Please transcribe the entries that follow exactly as they stand, skipping each picture.
======== Supplied data ========
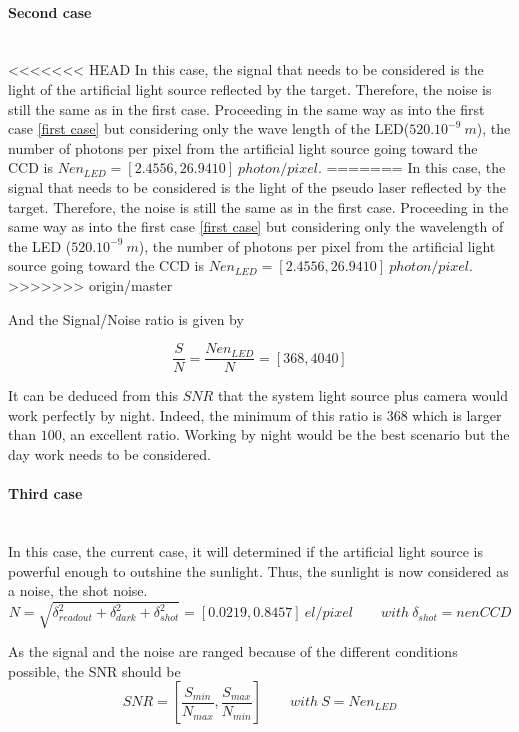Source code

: \paragraph*{Second case}
~~\\
<<<<<<< HEAD
In this case, the signal that needs to be considered is the light of the artificial light source reflected by the target. Therefore, the noise is still the same as in the first case.
Proceeding in the same way as into the first case \ref{first case} but considering only the wave length of the LED($520.10^{-9}\ m$), the number of photons per pixel from the artificial light source going toward the CCD is $Nen_{LED} = [2.4556, 26.9410]\ photon/pixel$.
=======
In this case, the signal that needs to be considered is the light of the pseudo laser reflected by the target. Therefore, the noise is still the same as in the first case.
Proceeding in the same way as into the first case \ref{first case} but considering only the wavelength of the LED ($520.10^{-9}\ m$), the number of photons per pixel from the artificial light source going toward the CCD is $Nen_{LED} = [2.4556, 26.9410]\ photon/pixel$.
>>>>>>> origin/master

And the Signal/Noise ratio is given by

\begin{equation}
\label{eq:Signal Noise Ratio case2}
\frac{S}{N} = \frac{Nen_{LED}}{N} = [368, 4040]
\end{equation}

It can be deduced from this $SNR$ that the system light source plus camera would work perfectly by night. Indeed, the minimum of this ratio is $368$ which is larger than $100$, an excellent ratio. Working by night would be the best scenario but the day work needs to be considered.


\paragraph*{Third case} \label{thirdcase}
~~\\
In this case, the current case, it will determined if the artificial light source is powerful enough to outshine the sunlight. Thus, the sunlight is now considered as a noise, the shot noise. 
\begin{equation}
\label{eq:Noise case3}
N = \sqrt{\delta_{readout}^2+\delta_{dark}^2+\delta_{shot}^2} = [0.0219, 0.8457]\ el/pixel \qquad with\ \delta_{shot} = nenCCD
\end{equation}


As the signal and the noise are ranged because of the different conditions possible, the SNR should be 
\begin{equation*}
SNR = \left[\frac{S_{min}}{N_{max}}, \frac{S_{max}}{N_{min}}\right] \qquad with\ S=Nen_{LED}
\end{equation*}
========
- Task response -
Source code

: \paragraph*{Second case}
~~\\
<<<<<<< HEAD
In this case, the signal that needs to be considered is the light of the artificial light source reflected by the target. Therefore, the noise is still the same as in the first case.
Proceeding in the same way as into the first case \ref{first case} but considering only the wave length of the LED($520.10^{-9}\ m$), the number of photons per pixel from the artificial light source going toward the CCD is $Nen_{LED} = [2.4556, 26.9410]\ photon/pixel$.
=======
In this case, the signal that needs to be considered is the light of the pseudo laser reflected by the target. Therefore, the noise is still the same as in the first case.
Proceeding in the same way as into the first case \ref{first case} but considering only the wavelength of the LED ($520.10^{-9}\ m$), the number of photons per pixel from the artificial light source going toward the CCD is $Nen_{LED} = [2.4556, 26.9410]\ photon/pixel$.
>>>>>>> origin/master

And the Signal/Noise ratio is given by

\begin{equation}
\label{eq:Signal Noise Ratio case2}
\frac{S}{N} = \frac{Nen_{LED}}{N} = [368, 4040]
\end{equation}

It can be deduced from this $SNR$ that the system light source plus camera would work perfectly by night. Indeed, the minimum of this ratio is $368$ which is larger than $100$, an excellent ratio. Working by night would be the best scenario but the day work needs to be considered.


\paragraph*{Third case} \label{thirdcase}
~~\\
In this case, the current case, it will determined if the artificial light source is powerful enough to outshine the sunlight. Thus, the sunlight is now considered as a noise, the shot noise. 
\begin{equation}
\label{eq:Noise case3}
N = \sqrt{\delta_{readout}^2+\delta_{dark}^2+\delta_{shot}^2} = [0.0219, 0.8457]\ el/pixel \qquad with\ \delta_{shot} = nenCCD
\end{equation}


As the signal and the noise are ranged because of the different conditions possible, the SNR should be 
\begin{equation*}
SNR = \left[\frac{S_{min}}{N_{max}}, \frac{S_{max}}{N_{min}}\right] \qquad with\ S=Nen_{LED}
\end{equation*}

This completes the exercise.